Segment Start: ENTRIES PROVIDED
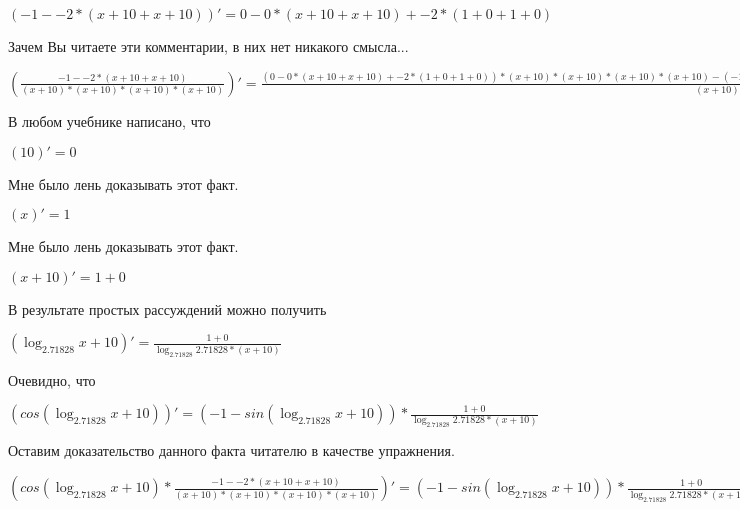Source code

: \documentclass[12pt,a4paper,fleqn]{article}
\theoremstyle{definition}
\begin{document}
$( -1  -  -2  * ( x  +  10  +  x  +  10 ))' =  0  -  0  * ( x  +  10  +  x  +  10 ) +  -2  * ( 1  +  0  +  1  +  0 )$

Зачем Вы читаете эти комментарии, в них нет никакого смысла...

$(\frac{ -1  -  -2  * ( x  +  10  +  x  +  10 )}{( x  +  10 ) * ( x  +  10 ) * ( x  +  10 ) * ( x  +  10 )}
)' = \frac{( 0  -  0  * ( x  +  10  +  x  +  10 ) +  -2  * ( 1  +  0  +  1  +  0 )) * ( x  +  10 ) * ( x  +  10 ) * ( x  +  10 ) * ( x  +  10 ) - ( -1  -  -2  * ( x  +  10  +  x  +  10 )) * ((( 1  +  0 ) * ( x  +  10 ) + ( x  +  10 ) * ( 1  +  0 )) * ( x  +  10 ) * ( x  +  10 ) + ( x  +  10 ) * ( x  +  10 ) * (( 1  +  0 ) * ( x  +  10 ) + ( x  +  10 ) * ( 1  +  0 )))}{( x  +  10 ) * ( x  +  10 ) * ( x  +  10 ) * ( x  +  10 ) * ( x  +  10 ) * ( x  +  10 ) * ( x  +  10 ) * ( x  +  10 )}
$

В любом учебнике написано, что

$( 10 )' =  0 $

Мне было лень доказывать этот факт.

$( x )' =  1 $

Мне было лень доказывать этот факт.

$( x  +  10 )' =  1  +  0 $

В результате простых рассуждений можно получить

$(\log_{ 2.71828 }{ x  +  10 })' = \frac{ 1  +  0 }{\log_{ 2.71828 }{ 2.71828 } * ( x  +  10 )}
$

Очевидно, что

$(cos(\log_{ 2.71828 }{ x  +  10 }))' = ( -1  - sin(\log_{ 2.71828 }{ x  +  10 })) * \frac{ 1  +  0 }{\log_{ 2.71828 }{ 2.71828 } * ( x  +  10 )}
$

Оставим доказательство данного факта читателю в качестве упражнения.

$(cos(\log_{ 2.71828 }{ x  +  10 }) * \frac{ -1  -  -2  * ( x  +  10  +  x  +  10 )}{( x  +  10 ) * ( x  +  10 ) * ( x  +  10 ) * ( x  +  10 )}
)' = ( -1  - sin(\log_{ 2.71828 }{ x  +  10 })) * \frac{ 1  +  0 }{\log_{ 2.71828 }{ 2.71828 } * ( x  +  10 )}
 * \frac{ -1  -  -2  * ( x  +  10  +  x  +  10 )}{( x  +  10 ) * ( x  +  10 ) * ( x  +  10 ) * ( x  +  10 )}
 + cos(\log_{ 2.71828 }{ x  +  10 }) * \frac{( 0  -  0  * ( x  +  10  +  x  +  10 ) +  -2  * ( 1  +  0  +  1  +  0 )) * ( x  +  10 ) * ( x  +  10 ) * ( x  +  10 ) * ( x  +  10 ) - ( -1  -  -2  * ( x  +  10  +  x  +  10 )) * ((( 1  +  0 ) * ( x  +  10 ) + ( x  +  10 ) * ( 1  +  0 )) * ( x  +  10 ) * ( x  +  10 ) + ( x  +  10 ) * ( x  +  10 ) * (( 1  +  0 ) * ( x  +  10 ) + ( x  +  10 ) * ( 1  +  0 )))}{( x  +  10 ) * ( x  +  10 ) * ( x  +  10 ) * ( x  +  10 ) * ( x  +  10 ) * ( x  +  10 ) * ( x  +  10 ) * ( x  +  10 )}
$
\end{document}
Segment End: ENTRIES PROVIDED
_WHAT YOU ARE ASKED TO DO_
The entries are to be restated word for word, with pictures omitted.

_WRITTEN ANSWER_
Source code

: \documentclass[12pt,a4paper,fleqn]{article}
\theoremstyle{definition}
\begin{document}
$( -1  -  -2  * ( x  +  10  +  x  +  10 ))' =  0  -  0  * ( x  +  10  +  x  +  10 ) +  -2  * ( 1  +  0  +  1  +  0 )$

Зачем Вы читаете эти комментарии, в них нет никакого смысла...

$(\frac{ -1  -  -2  * ( x  +  10  +  x  +  10 )}{( x  +  10 ) * ( x  +  10 ) * ( x  +  10 ) * ( x  +  10 )}
)' = \frac{( 0  -  0  * ( x  +  10  +  x  +  10 ) +  -2  * ( 1  +  0  +  1  +  0 )) * ( x  +  10 ) * ( x  +  10 ) * ( x  +  10 ) * ( x  +  10 ) - ( -1  -  -2  * ( x  +  10  +  x  +  10 )) * ((( 1  +  0 ) * ( x  +  10 ) + ( x  +  10 ) * ( 1  +  0 )) * ( x  +  10 ) * ( x  +  10 ) + ( x  +  10 ) * ( x  +  10 ) * (( 1  +  0 ) * ( x  +  10 ) + ( x  +  10 ) * ( 1  +  0 )))}{( x  +  10 ) * ( x  +  10 ) * ( x  +  10 ) * ( x  +  10 ) * ( x  +  10 ) * ( x  +  10 ) * ( x  +  10 ) * ( x  +  10 )}
$

В любом учебнике написано, что

$( 10 )' =  0 $

Мне было лень доказывать этот факт.

$( x )' =  1 $

Мне было лень доказывать этот факт.

$( x  +  10 )' =  1  +  0 $

В результате простых рассуждений можно получить

$(\log_{ 2.71828 }{ x  +  10 })' = \frac{ 1  +  0 }{\log_{ 2.71828 }{ 2.71828 } * ( x  +  10 )}
$

Очевидно, что

$(cos(\log_{ 2.71828 }{ x  +  10 }))' = ( -1  - sin(\log_{ 2.71828 }{ x  +  10 })) * \frac{ 1  +  0 }{\log_{ 2.71828 }{ 2.71828 } * ( x  +  10 )}
$

Оставим доказательство данного факта читателю в качестве упражнения.

$(cos(\log_{ 2.71828 }{ x  +  10 }) * \frac{ -1  -  -2  * ( x  +  10  +  x  +  10 )}{( x  +  10 ) * ( x  +  10 ) * ( x  +  10 ) * ( x  +  10 )}
)' = ( -1  - sin(\log_{ 2.71828 }{ x  +  10 })) * \frac{ 1  +  0 }{\log_{ 2.71828 }{ 2.71828 } * ( x  +  10 )}
 * \frac{ -1  -  -2  * ( x  +  10  +  x  +  10 )}{( x  +  10 ) * ( x  +  10 ) * ( x  +  10 ) * ( x  +  10 )}
 + cos(\log_{ 2.71828 }{ x  +  10 }) * \frac{( 0  -  0  * ( x  +  10  +  x  +  10 ) +  -2  * ( 1  +  0  +  1  +  0 )) * ( x  +  10 ) * ( x  +  10 ) * ( x  +  10 ) * ( x  +  10 ) - ( -1  -  -2  * ( x  +  10  +  x  +  10 )) * ((( 1  +  0 ) * ( x  +  10 ) + ( x  +  10 ) * ( 1  +  0 )) * ( x  +  10 ) * ( x  +  10 ) + ( x  +  10 ) * ( x  +  10 ) * (( 1  +  0 ) * ( x  +  10 ) + ( x  +  10 ) * ( 1  +  0 )))}{( x  +  10 ) * ( x  +  10 ) * ( x  +  10 ) * ( x  +  10 ) * ( x  +  10 ) * ( x  +  10 ) * ( x  +  10 ) * ( x  +  10 )}
$
\end{document}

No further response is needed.